Try it. Copy the lines below, beginning with the one that contains "for Figure 4.9" and continuing through the final line, exactly as written and with no other lines.

Exercise material.

━━━

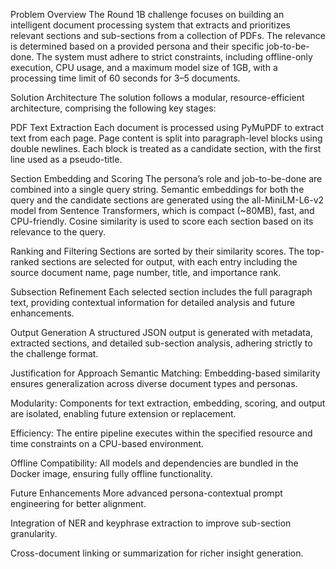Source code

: Problem Overview
The Round 1B challenge focuses on building an intelligent document processing system that extracts and prioritizes relevant sections and sub-sections from a collection of PDFs. The relevance is determined based on a provided persona and their specific job-to-be-done. The system must adhere to strict constraints, including offline-only execution, CPU usage, and a maximum model size of 1GB, with a processing time limit of 60 seconds for 3–5 documents.

Solution Architecture
The solution follows a modular, resource-efficient architecture, comprising the following key stages:

PDF Text Extraction
Each document is processed using PyMuPDF to extract text from each page. Page content is split into paragraph-level blocks using double newlines. Each block is treated as a candidate section, with the first line used as a pseudo-title.

Section Embedding and Scoring
The persona’s role and job-to-be-done are combined into a single query string. Semantic embeddings for both the query and the candidate sections are generated using the all-MiniLM-L6-v2 model from Sentence Transformers, which is compact (~80MB), fast, and CPU-friendly. Cosine similarity is used to score each section based on its relevance to the query.

Ranking and Filtering
Sections are sorted by their similarity scores. The top-ranked sections are selected for output, with each entry including the source document name, page number, title, and importance rank.

Subsection Refinement
Each selected section includes the full paragraph text, providing contextual information for detailed analysis and future enhancements.

Output Generation
A structured JSON output is generated with metadata, extracted sections, and detailed sub-section analysis, adhering strictly to the challenge format.

Justification for Approach
Semantic Matching: Embedding-based similarity ensures generalization across diverse document types and personas.

Modularity: Components for text extraction, embedding, scoring, and output are isolated, enabling future extension or replacement.

Efficiency: The entire pipeline executes within the specified resource and time constraints on a CPU-based environment.

Offline Compatibility: All models and dependencies are bundled in the Docker image, ensuring fully offline functionality.

Future Enhancements
More advanced persona-contextual prompt engineering for better alignment.

Integration of NER and keyphrase extraction to improve sub-section granularity.

Cross-document linking or summarization for richer insight generation.
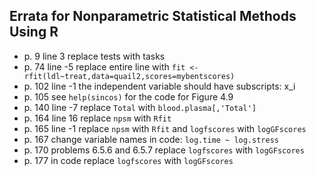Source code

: Errata for Nonparametric Statistical Methods Using R
----------------------------------------------------
* p. 9 line 3 replace tests with tasks
* p. 74 line -5 replace entire line with `fit <- rfit(ldl~treat,data=quail2,scores=mybentscores)`
* p. 102 line -1 the independent variable should have subscripts: x_i
* p. 105 see `help(sincos)` for the code for Figure 4.9 
* p. 140 line -7 replace `Total` with `blood.plasma[,'Total']`
* p. 164 line 16 replace `npsm` with `Rfit` 
* p. 165 line -1 replace `npsm` with `Rfit` and `logfscores` with `logGFscores`
* p. 167 change variable names in code: `log.time ~ log.stress` 
* p. 170 problems 6.5.6 and 6.5.7 replace `logfscores` with `logGFscores`
* p. 177 in code replace `logfscores` with `logGFscores`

━━━

Task result.
* p. 105 see `help(sincos)` for the code for Figure 4.9 
* p. 140 line -7 replace `Total` with `blood.plasma[,'Total']`
* p. 164 line 16 replace `npsm` with `Rfit` 
* p. 165 line -1 replace `npsm` with `Rfit` and `logfscores` with `logGFscores`
* p. 167 change variable names in code: `log.time ~ log.stress` 
* p. 170 problems 6.5.6 and 6.5.7 replace `logfscores` with `logGFscores`
* p. 177 in code replace `logfscores` with `logGFscores`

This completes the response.